Anthony Doyle: I’ll go with the bring the core back plan here, because I think it’s the more realistic way to go, and I would start by trying to move at least one of the movable salaries at the draft, whether that’s Jonas Valanciunas, Cory Joseph or DeMarre Carroll. Use one of those guys to try to clear some salary for the free agency period. I would then let Casey go, and bring in a coach who could run an offense with more ball movement, and potentially a higher pace. The team has athletes and can run more than they have. The next move would have to be bringing back Lowry, Ibaka and Tucker. I would then try to package the players who weren’t moved at the draft, along with one of the younger players not set for rotation minutes, to try to bring back a reliable shooter to reinforce on the wing positions. If the summer ended up looking like that, I’d be happy with it.
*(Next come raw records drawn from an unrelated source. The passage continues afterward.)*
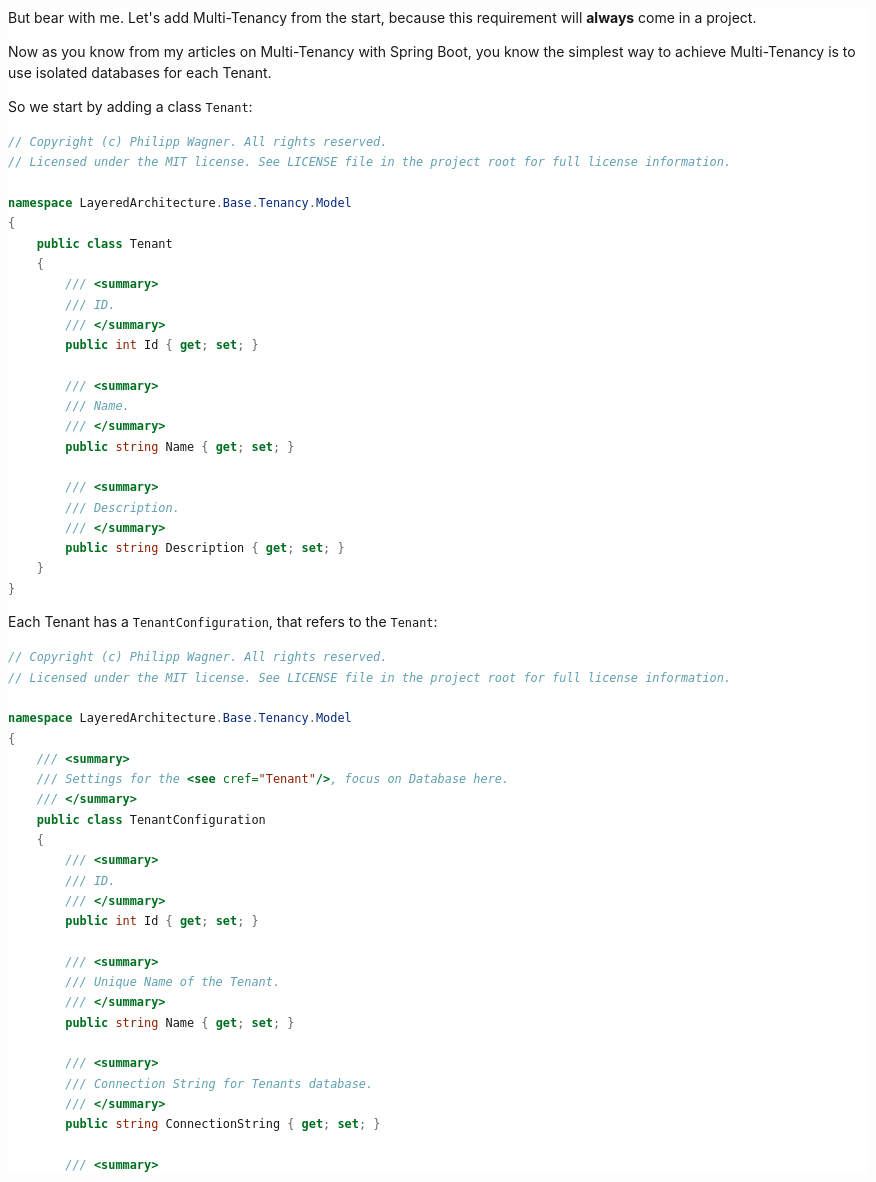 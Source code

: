 But bear with me. Let's add Multi-Tenancy from the start, because this requirement will **always** come in a project. 

Now as you know from my articles on Multi-Tenancy with Spring Boot, you know the simplest way to achieve Multi-Tenancy 
is to use isolated databases for each Tenant.

So we start by adding a class ``Tenant``:

```csharp
// Copyright (c) Philipp Wagner. All rights reserved.
// Licensed under the MIT license. See LICENSE file in the project root for full license information.

namespace LayeredArchitecture.Base.Tenancy.Model
{
    public class Tenant
    {
        /// <summary>
        /// ID.
        /// </summary>
        public int Id { get; set; }

        /// <summary>
        /// Name.
        /// </summary>
        public string Name { get; set; }

        /// <summary>
        /// Description.
        /// </summary>
        public string Description { get; set; }
    }
}
```

Each Tenant has a ``TenantConfiguration``, that refers to the ``Tenant``:

```csharp
// Copyright (c) Philipp Wagner. All rights reserved.
// Licensed under the MIT license. See LICENSE file in the project root for full license information.

namespace LayeredArchitecture.Base.Tenancy.Model
{
    /// <summary>
    /// Settings for the <see cref="Tenant"/>, focus on Database here.
    /// </summary>
    public class TenantConfiguration
    {
        /// <summary>
        /// ID.
        /// </summary>
        public int Id { get; set; }

        /// <summary>
        /// Unique Name of the Tenant.
        /// </summary>
        public string Name { get; set; }

        /// <summary>
        /// Connection String for Tenants database.
        /// </summary>
        public string ConnectionString { get; set; }

        /// <summary>
```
Matt Shantz: Replace Casey, look for coach with a developmental background. Shop DeMar at or around draft, look for high pick or high level prospect from team wanting to be more competitive now. Let Lowry, Ibaka, and Patterson walk (hope for sign-and-trade options), but re-sign Tucker (he likely leaves if we rebuild, but this is my dream here) for leadership and to help instill a defensive focus and for asset management. Explore trading Jonas (unlikely), Carroll (even less likely), and Cory (probable) for future assets. Build systems around a starting line-up of Delon, Norm, Tucker, Siakam, and Poeltl, with Bruno as your sixth man, add new prospects to fill our roster, with the goal to have at least two first round players from 2017 (ours and at least one additional pick).

Tim Chisholm: Trade Valanciunas on draft night for a backup wing and salary detritus. Re-sign Lowry, Ibaka, and Tucker. Sign Omri Casspi as a free agent. Stretch DeMarre Carroll. Hire Jerry Stackhouse as head coach with a strong stable of strategy assistants.

Alex Gres: Let Lowry, Patterson, Ibaka walk. Re-sign Tucker. Trade Joseph/JV/Carroll for a combination of youngsters with upside (2 end players ideally)/picks/cap relief. Bring in a new head coach – Ettore Messina would be intriguing, I also think David Blatt got a bit of a tough situation in Cleveland with LeBron signing after he joined, and may be a perfect choice if the Raptors decide to take a step back from a 50 win team to a 40 or so (he could be allowed to grow with the team, as his X’s and O’s have been absolutely on point overseas).

Cameron Dorett: Toronto lets Kyle Lowry walk. Toronto lets Serge Ibaka walk. Toronto lets PJ Tucker walk. Toronto lets Patrick Patterson walk. Toronto goes for a run….to the lottery.

Vivek Jacob: Fire Dwane Casey. Re-sign Lowry, Ibaka,Tucker. Hire one of Messina, Kalamian, or Stackhouse as the new head coach. Trade Valanciunas (and Joseph if needed) for a stretch four / volume three-point shooting SF, moving Ibaka to full-time C. Trade Carroll if possible, if not, waive him and make Powell the full-time starting SF and see what Bruno gives you as the understudy.

Louis Zatzman: My ideal and semi-realistic Raptors offseason involves packaging Cory Joseph (replaceable by Delon Wright, but still ouch) and DeMarre Carroll with a future pick for cap relief and then re-signing all of the free agents. Run it back, baby! Hopefully we don’t get the Cavs in the second round next year. There is no better and realistic alternative.

Shyam Baskaran: Re-sign Lowry. Re-sign Ibaka, play him at the 5. Fire Casey, and hire a young, viable replacement. Trade a combination of JV/DC/Cory and assets for a starting-calibre wing/PF who can shoot 3’s. Money permitting, add to the depth by signing a reliable scorer and knock-down shooter (Tony Snell? JJ Redick? Or, if the market is right, maybe Kentavious Caldwell-Pope?).

Katie Heindl: I’ll do it in 3: Kyle doesn’t wait until the last day of the off-season to resign. Tucker stays put. Everyone has a nice summer vacation.

Spencer Redmond: Bring back Lowry. Raptors look for a new head coach. If Lowry comes back, bring back Ibaka and Tucker. Shed cap space and rework younger players into rotations. Maybe even bring back Vince. He would actually help the team out a lot, and the storyline would be pretty cool.